Alasannya, aset kripto merupakan jenis komoditi yang mempunyai tingkat fluktuasi tinggi. Nilainya dapat naik dan turun tanpa terduga. Alhasil, masyarakat harus paham risikonya sebelum bertransaksi.
OJK juga mengimbau masyarakat waspada terhadap dugaan penipuan skema ponzi investasi kripto.
Meski begitu, bukan OJK yang melakukan pengawasan dan pengaturan terhadap aset kripto. Ini merupakan wewenang Badan Pengawas Perdagangan Berjangka Komoditi (Bappebti).
Tahun lalu, Bappebti menerbitkan peraturan baru terkait penyelenggaraan perdagangan pasar fisik aset kripto yakni Peraturan Nomor 8 Tahun 2021 tentang Pedoman Penyelenggaraan Perdagangan Pasar Fisik di Bursa Berjangka.
Pelaksana tugas (Plt) Kepala Biro Peraturan Perundang-undangan dan Penindakan Bappebti M Syist mengatakan, regulasi baru itu memperbaharui tiga aturan sebelumnya yang terbit pada 2019. Melalui kebijakan ini, lembaga menambah sejumlah kewajiban bagi pedagang aset kripto.
"Pedangan wajib melaporkan transaksi yang dirasa mencurigakan," kata Syst dalam konferensi pers virtual, tahun lalu (24/11/2021). Transaksi mencurigakan yang dimaksud yakni apabila aset kripto dijadikan sarana pencucian uang dan pendanaan teroris.
Kemudian, Bappebti menambah ketentuan terkait Know Your Customer (KYC) oleh pedagang. "Tidak hanya fasilitasi transaksi, tapi harus tahu kemana arah transaksinya agar bisa ditelusuri," ujarnya.
Bappebti menetapkan 229 jenis aset kripto yang bisa ditransaksikan di 13 pedagang aset kripto terdaftar.
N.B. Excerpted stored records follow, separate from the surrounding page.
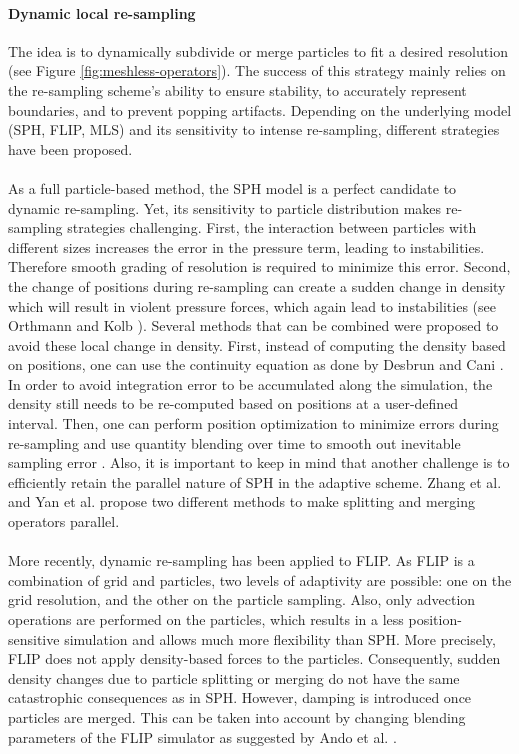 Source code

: \paragraph*{Dynamic local re-sampling} The idea is to dynamically subdivide or merge particles to fit a desired resolution (see Figure \ref{fig:meshless-operators}). The success of this strategy mainly relies on the re-sampling scheme's ability to ensure stability, to accurately represent boundaries, and to prevent popping artifacts. Depending on the underlying model (SPH, FLIP, MLS) and its sensitivity to intense re-sampling, different strategies have been proposed.
\\ \\
As a full particle-based method, the SPH model is a perfect candidate to dynamic re-sampling. Yet, its sensitivity to particle distribution makes re-sampling strategies challenging. First, the interaction between particles with different sizes increases the error in the pressure term, leading to instabilities. Therefore smooth grading of resolution is required to minimize this error. Second, the change of positions during re-sampling can create a sudden change in density which will result in violent pressure forces, which again lead to instabilities (see Orthmann and Kolb \cite{Orthmann2012}).
Several methods that can be combined were proposed to avoid these local change in density. First, instead of computing the density based on positions, one can use the continuity equation as done by Desbrun and Cani \cite{Desbrun1999}. In order to avoid integration error to be accumulated along the simulation, the density still needs to be re-computed based on positions at a user-defined interval. Then, one can perform position optimization to minimize errors during re-sampling \cite{Adams2007} and use quantity blending over time to smooth out inevitable sampling error \cite{Orthmann2012}.
Also, it is important to keep in mind that another challenge is to efficiently retain the parallel nature of SPH in the adaptive scheme. Zhang et al. \cite{Zhang2008} and Yan et al. \cite{Yan2009} propose two different methods to make splitting and merging operators parallel.
\\ \\
More recently, dynamic re-sampling has been applied to FLIP. As FLIP is a combination of grid and particles, two levels of adaptivity are possible: one on the grid resolution, and the other on the particle sampling. Also, only advection operations are performed on the particles, which results in a less position-sensitive simulation and allows much more flexibility than SPH. More precisely, FLIP does not apply density-based forces to the particles. Consequently, sudden density changes due to particle splitting or merging do not have the same catastrophic consequences as in SPH. However, damping is introduced once particles are merged. This can be taken into account by changing blending parameters of the FLIP simulator as suggested by Ando et al. \cite{Ando2012}.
Ini termasuk bitcoin dan ethereum yang mempunyai kapitalisasi pasar terbesar di dunia.
Di Tanah Air, jumlah pelanggan aset kripto melonjak dari empat juga pada 2020 menjadi 7,5 juta orang. Nilai transaksinya juga meningkat dari Rp 65 triliun menjadi Rp 478,5 triliun per Juli 2021.
Beberapa jenis aset kripto yang diminati di Indonesia antara lain bitcoin, ethereum, dan cardano. Kendati demikian, transaksi kripto di Nusantara masih tergolong kecil, yakni hanya 1% dari volume global.